#### DIRECTIONS:
Some of the lines below need repeating. Reproduce exactly those between the lines holding "speaker wants the" and "social relationships. Here", inclusive.

** Opening DATASET RECORDS block **

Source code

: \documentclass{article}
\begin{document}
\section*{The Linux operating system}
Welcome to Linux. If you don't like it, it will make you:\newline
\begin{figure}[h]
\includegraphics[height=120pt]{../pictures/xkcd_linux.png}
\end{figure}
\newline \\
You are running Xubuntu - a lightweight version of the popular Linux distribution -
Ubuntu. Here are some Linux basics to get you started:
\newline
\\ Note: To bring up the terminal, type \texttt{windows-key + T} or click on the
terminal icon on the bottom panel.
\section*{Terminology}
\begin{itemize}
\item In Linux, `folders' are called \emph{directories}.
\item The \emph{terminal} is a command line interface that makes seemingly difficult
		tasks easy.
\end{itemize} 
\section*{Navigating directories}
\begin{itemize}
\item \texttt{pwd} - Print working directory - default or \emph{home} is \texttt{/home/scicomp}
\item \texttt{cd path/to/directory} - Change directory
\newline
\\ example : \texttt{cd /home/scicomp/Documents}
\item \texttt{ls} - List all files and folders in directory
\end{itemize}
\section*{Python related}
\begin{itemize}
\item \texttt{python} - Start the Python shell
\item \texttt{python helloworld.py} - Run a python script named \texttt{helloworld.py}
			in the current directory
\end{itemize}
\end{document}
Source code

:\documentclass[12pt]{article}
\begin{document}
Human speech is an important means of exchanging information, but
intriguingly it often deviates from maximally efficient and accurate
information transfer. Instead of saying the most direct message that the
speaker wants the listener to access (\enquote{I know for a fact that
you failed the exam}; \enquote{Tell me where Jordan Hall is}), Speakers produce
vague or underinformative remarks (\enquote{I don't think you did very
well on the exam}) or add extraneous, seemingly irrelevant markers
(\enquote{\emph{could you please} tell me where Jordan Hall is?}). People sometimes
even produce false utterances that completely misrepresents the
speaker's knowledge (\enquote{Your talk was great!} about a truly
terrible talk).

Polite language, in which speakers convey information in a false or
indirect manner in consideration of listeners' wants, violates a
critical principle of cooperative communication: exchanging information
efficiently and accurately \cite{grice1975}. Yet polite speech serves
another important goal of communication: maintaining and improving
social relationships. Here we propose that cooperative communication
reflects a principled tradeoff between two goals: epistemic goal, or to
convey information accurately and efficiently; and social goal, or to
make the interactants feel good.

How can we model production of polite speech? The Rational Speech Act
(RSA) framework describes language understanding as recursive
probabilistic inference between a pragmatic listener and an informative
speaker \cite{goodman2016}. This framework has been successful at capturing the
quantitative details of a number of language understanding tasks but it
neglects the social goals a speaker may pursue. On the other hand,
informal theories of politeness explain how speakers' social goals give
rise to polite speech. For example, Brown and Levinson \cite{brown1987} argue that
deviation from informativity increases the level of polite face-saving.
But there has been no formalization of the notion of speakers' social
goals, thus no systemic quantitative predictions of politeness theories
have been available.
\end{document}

** Closing DATASET RECORDS block **
** Opening DATASET RECORDS block **

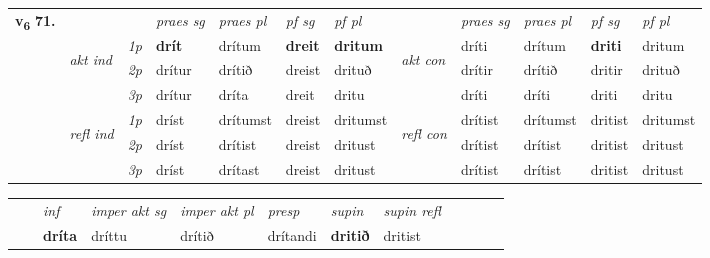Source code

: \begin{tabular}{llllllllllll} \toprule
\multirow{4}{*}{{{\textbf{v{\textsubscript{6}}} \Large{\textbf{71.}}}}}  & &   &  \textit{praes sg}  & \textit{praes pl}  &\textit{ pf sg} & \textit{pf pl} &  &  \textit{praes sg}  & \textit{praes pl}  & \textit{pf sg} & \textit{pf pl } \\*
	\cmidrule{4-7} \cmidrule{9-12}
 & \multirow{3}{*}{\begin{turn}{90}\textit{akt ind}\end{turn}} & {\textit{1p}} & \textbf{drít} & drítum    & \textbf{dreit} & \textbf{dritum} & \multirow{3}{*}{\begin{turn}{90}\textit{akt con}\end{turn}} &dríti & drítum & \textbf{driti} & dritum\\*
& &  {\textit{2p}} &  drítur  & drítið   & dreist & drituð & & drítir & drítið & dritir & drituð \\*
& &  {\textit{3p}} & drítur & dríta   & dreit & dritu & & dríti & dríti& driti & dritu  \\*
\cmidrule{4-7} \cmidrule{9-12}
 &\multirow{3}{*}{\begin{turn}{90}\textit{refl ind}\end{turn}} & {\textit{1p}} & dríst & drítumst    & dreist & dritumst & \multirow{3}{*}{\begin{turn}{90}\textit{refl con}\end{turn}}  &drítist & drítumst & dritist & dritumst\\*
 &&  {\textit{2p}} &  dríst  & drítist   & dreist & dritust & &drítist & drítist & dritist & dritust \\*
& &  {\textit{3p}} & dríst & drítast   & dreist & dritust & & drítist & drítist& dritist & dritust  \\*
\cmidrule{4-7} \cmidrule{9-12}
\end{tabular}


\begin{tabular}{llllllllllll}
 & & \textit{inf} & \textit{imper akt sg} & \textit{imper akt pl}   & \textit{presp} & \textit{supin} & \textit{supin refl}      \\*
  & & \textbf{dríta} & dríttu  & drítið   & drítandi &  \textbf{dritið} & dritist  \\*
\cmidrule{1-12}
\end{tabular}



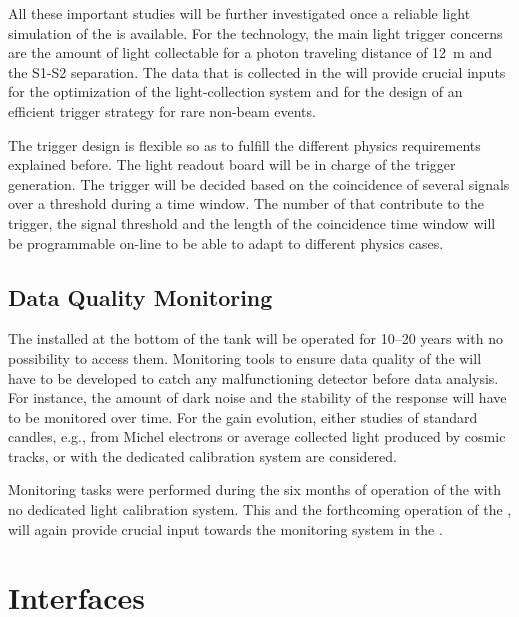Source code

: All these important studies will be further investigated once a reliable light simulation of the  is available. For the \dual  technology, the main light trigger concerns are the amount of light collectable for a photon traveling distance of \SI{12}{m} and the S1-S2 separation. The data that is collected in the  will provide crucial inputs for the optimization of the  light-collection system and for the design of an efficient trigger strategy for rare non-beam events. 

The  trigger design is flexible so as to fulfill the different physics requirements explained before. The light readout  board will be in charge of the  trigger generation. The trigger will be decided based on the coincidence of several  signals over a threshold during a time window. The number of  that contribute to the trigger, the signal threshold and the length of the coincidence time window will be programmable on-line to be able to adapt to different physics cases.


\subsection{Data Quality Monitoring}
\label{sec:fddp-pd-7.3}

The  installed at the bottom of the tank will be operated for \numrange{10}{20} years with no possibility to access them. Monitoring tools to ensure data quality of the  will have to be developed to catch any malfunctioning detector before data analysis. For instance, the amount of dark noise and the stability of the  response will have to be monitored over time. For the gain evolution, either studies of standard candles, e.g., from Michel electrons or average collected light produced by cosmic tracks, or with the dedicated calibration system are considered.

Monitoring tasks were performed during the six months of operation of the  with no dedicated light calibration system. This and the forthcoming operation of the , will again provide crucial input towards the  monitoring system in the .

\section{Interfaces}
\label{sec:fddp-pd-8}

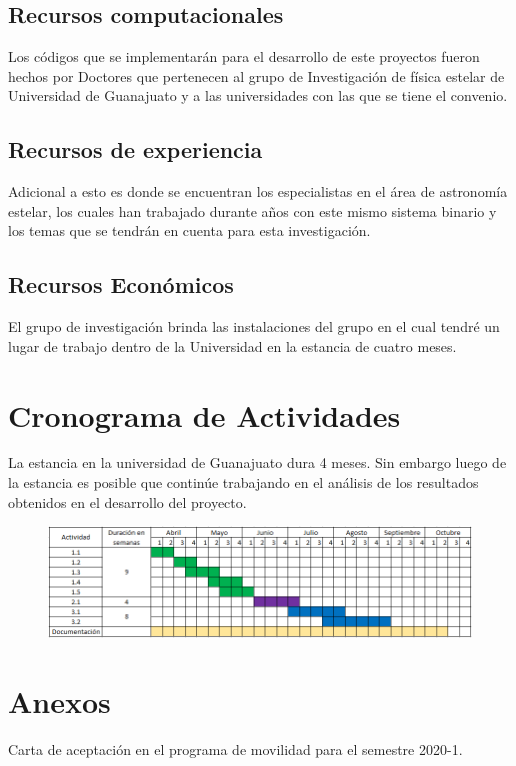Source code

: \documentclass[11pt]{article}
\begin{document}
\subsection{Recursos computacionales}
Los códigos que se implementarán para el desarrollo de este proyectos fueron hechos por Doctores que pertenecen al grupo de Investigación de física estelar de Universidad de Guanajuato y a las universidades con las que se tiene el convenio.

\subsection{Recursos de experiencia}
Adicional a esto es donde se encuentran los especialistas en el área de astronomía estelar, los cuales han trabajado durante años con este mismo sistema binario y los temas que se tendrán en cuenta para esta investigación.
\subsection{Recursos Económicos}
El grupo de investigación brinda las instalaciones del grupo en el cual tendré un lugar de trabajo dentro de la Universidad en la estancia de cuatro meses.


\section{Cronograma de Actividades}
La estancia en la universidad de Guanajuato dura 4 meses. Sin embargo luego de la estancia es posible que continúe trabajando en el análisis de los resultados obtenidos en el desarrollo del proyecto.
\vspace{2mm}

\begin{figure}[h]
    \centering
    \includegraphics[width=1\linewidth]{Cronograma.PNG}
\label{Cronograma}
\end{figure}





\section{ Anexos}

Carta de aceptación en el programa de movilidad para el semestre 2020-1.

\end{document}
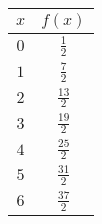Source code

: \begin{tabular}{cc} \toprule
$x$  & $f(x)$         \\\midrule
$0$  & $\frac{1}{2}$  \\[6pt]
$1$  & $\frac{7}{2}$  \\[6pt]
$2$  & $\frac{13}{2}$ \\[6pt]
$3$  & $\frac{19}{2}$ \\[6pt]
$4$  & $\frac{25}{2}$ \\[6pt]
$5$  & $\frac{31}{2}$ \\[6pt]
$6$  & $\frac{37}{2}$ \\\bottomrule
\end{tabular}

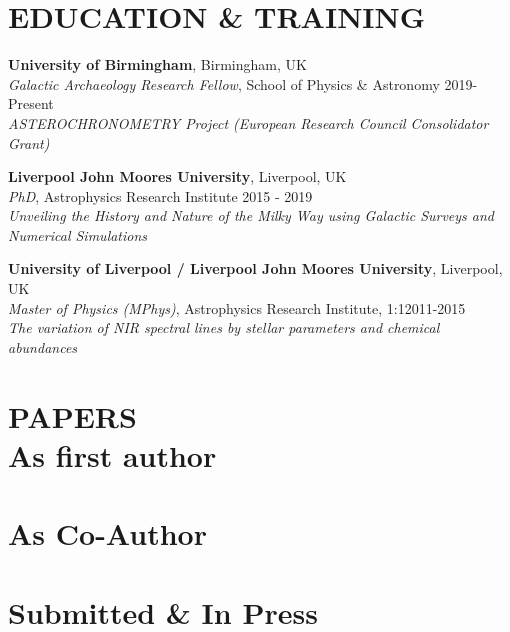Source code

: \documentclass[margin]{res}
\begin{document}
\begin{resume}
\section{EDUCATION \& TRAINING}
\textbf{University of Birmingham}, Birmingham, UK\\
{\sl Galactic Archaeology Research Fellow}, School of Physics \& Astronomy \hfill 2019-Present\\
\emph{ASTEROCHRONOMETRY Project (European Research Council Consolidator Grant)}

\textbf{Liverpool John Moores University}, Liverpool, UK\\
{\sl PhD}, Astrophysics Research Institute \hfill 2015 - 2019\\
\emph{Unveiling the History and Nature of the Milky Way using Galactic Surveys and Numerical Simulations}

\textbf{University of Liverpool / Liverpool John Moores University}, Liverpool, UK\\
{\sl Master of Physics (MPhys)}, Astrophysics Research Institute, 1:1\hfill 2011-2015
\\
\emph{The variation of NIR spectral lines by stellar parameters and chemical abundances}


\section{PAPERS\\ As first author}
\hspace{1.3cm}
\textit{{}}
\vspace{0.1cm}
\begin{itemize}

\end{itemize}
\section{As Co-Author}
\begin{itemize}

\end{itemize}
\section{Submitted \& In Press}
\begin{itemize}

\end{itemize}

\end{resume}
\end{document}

** Closing DATASET RECORDS block **

#### ANSWER TO THIS EXERCISE:
speaker wants the listener to access (\enquote{I know for a fact that
you failed the exam}; \enquote{Tell me where Jordan Hall is}), Speakers produce
vague or underinformative remarks (\enquote{I don't think you did very
well on the exam}) or add extraneous, seemingly irrelevant markers
(\enquote{\emph{could you please} tell me where Jordan Hall is?}). People sometimes
even produce false utterances that completely misrepresents the
speaker's knowledge (\enquote{Your talk was great!} about a truly
terrible talk).

Polite language, in which speakers convey information in a false or
indirect manner in consideration of listeners' wants, violates a
critical principle of cooperative communication: exchanging information
efficiently and accurately \cite{grice1975}. Yet polite speech serves
another important goal of communication: maintaining and improving
social relationships. Here we propose that cooperative communication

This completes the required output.